While many have complained 16GB is not enough entry-level storage as HD video and space-hungry apps have proliferated,
recently Apple SVP of Marketing Phil Schiller claimed the company's cloud-focused services, like the just-launched Apple Music, help alleviate some of the storage stresses on low-end storage configurations. Other changes with iOS 9 such as smaller iOS update sizes and app thinning to load only the app assets needed for a particular device, will also help trim down storage needs.
App Thinning is nice and the most significant effort made to improve storage use. However, it is not enough to just trim apps, nor is it reasonable to assume iCloud and other "cloud" services make up for lack of local storage.
Apple (and supporters) argue that people can live in the confines of 16GB using cloud services. While this is true, we're talking a very small number of iPhone users.
The low-end model is only satisfying ~10% of Apple's customer-base. While the other 90% will be heavily tempted to upgrade to the next level, which is 64GB.
Sure, you could use cloud storage to offset local storage, but...
- Do you want to sit around and wait for a 5 minute, 1080p video to upload to Dropbox before you can delete it, so that you will have enough storage to record more video?
- Do you want to show a friend or family member a photo, but have to find it while waiting for the images to all load from a terrible or non-existent cellular connection?
- Do you want to try to watch an online video, but it keeps buffering instead of playing due to a bad cellular data connection?
- Do you want to try to watch a video you own, but can't because it's in the cloud and you don't have enough data left on your cellular plan to watch it?
This is just a short list of various scenarios where low storage and the cloud will fail to provide a smooth experience.
All of this could be easily remedied by Apple upgrading the storage in low-end iPhone models to 32GB. The cost difference is so minimal that Apple won't notice on their books, but customers will surely notice when they buy an iPhone and stop running into so many "out of storage" errors.
If Apple releases the 2015 iPhones with 16GB minimal option, I might just lose my mind. By the time they upgrade to 32GB, it won't be enough either.
This is all about Apple pushing sales of mid-tier and top-tier devices and gaining subscriptions to their "cloud" services. If you don't opt for a better, more costly, device then you will be heavily convinced that you need to pay out for more cloud storage.

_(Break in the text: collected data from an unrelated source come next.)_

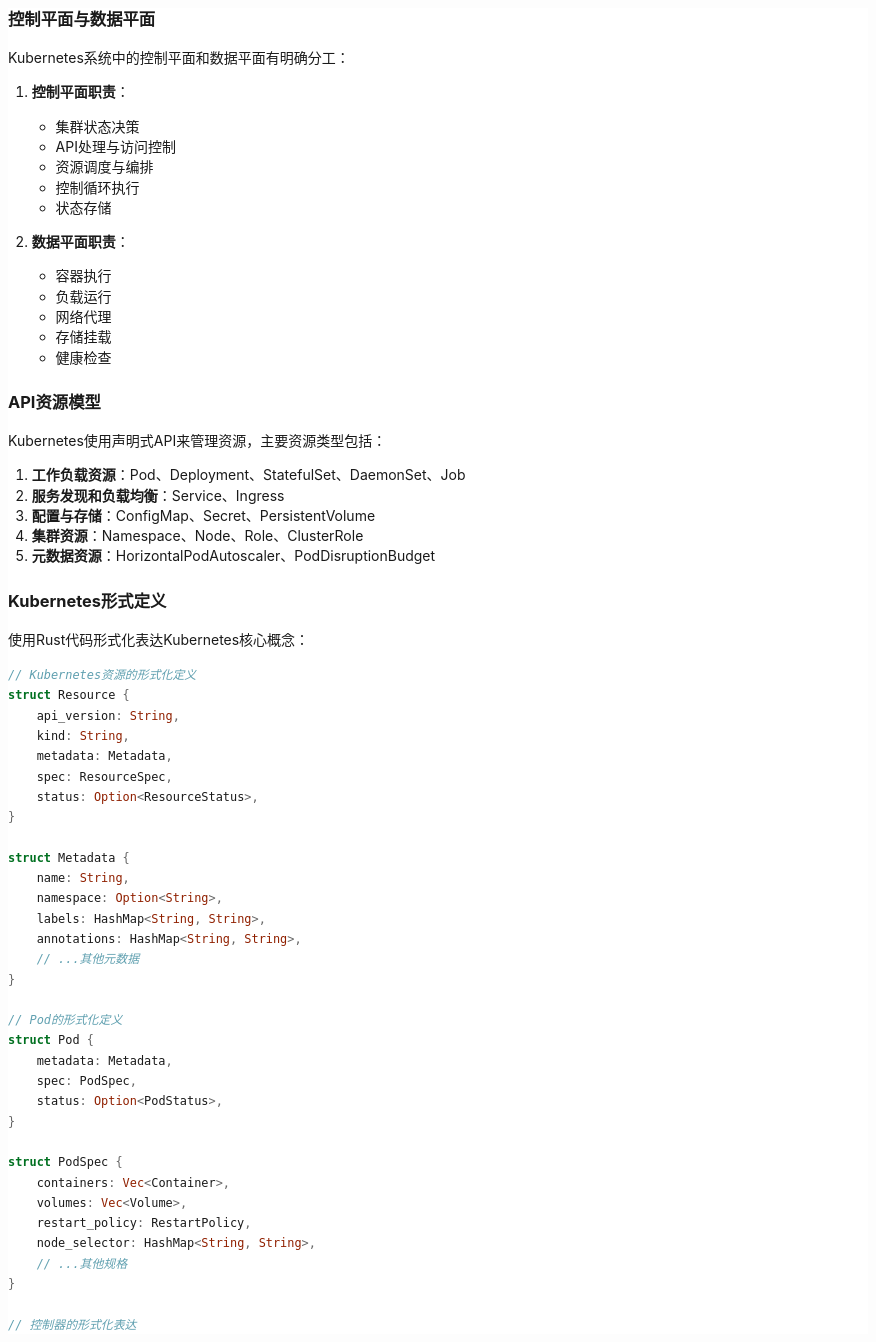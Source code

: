 ### 控制平面与数据平面

Kubernetes系统中的控制平面和数据平面有明确分工：

1. **控制平面职责**：
   - 集群状态决策
   - API处理与访问控制
   - 资源调度与编排
   - 控制循环执行
   - 状态存储

2. **数据平面职责**：
   - 容器执行
   - 负载运行
   - 网络代理
   - 存储挂载
   - 健康检查

### API资源模型

Kubernetes使用声明式API来管理资源，主要资源类型包括：

1. **工作负载资源**：Pod、Deployment、StatefulSet、DaemonSet、Job
2. **服务发现和负载均衡**：Service、Ingress
3. **配置与存储**：ConfigMap、Secret、PersistentVolume
4. **集群资源**：Namespace、Node、Role、ClusterRole
5. **元数据资源**：HorizontalPodAutoscaler、PodDisruptionBudget

### Kubernetes形式定义

使用Rust代码形式化表达Kubernetes核心概念：

```rust
// Kubernetes资源的形式化定义
struct Resource {
    api_version: String,
    kind: String,
    metadata: Metadata,
    spec: ResourceSpec,
    status: Option<ResourceStatus>,
}

struct Metadata {
    name: String,
    namespace: Option<String>,
    labels: HashMap<String, String>,
    annotations: HashMap<String, String>,
    // ...其他元数据
}

// Pod的形式化定义
struct Pod {
    metadata: Metadata,
    spec: PodSpec,
    status: Option<PodStatus>,
}

struct PodSpec {
    containers: Vec<Container>,
    volumes: Vec<Volume>,
    restart_policy: RestartPolicy,
    node_selector: HashMap<String, String>,
    // ...其他规格
}

// 控制器的形式化表达
```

If you can't tell, I'm pretty pissed - not just at Apple, but at the entire computer industry. Instead of offering cloud as supplemental to customers local storage, the industry expects customers to trade off local storage space for cloud storage. If this was about making it better for customers, we'd have plenty of local storage and lots of cloud storage options. Maybe someday, but for now it's a mess of money-grubbing executives trying to find ways to deceive the public without the public catching on to what they're doing.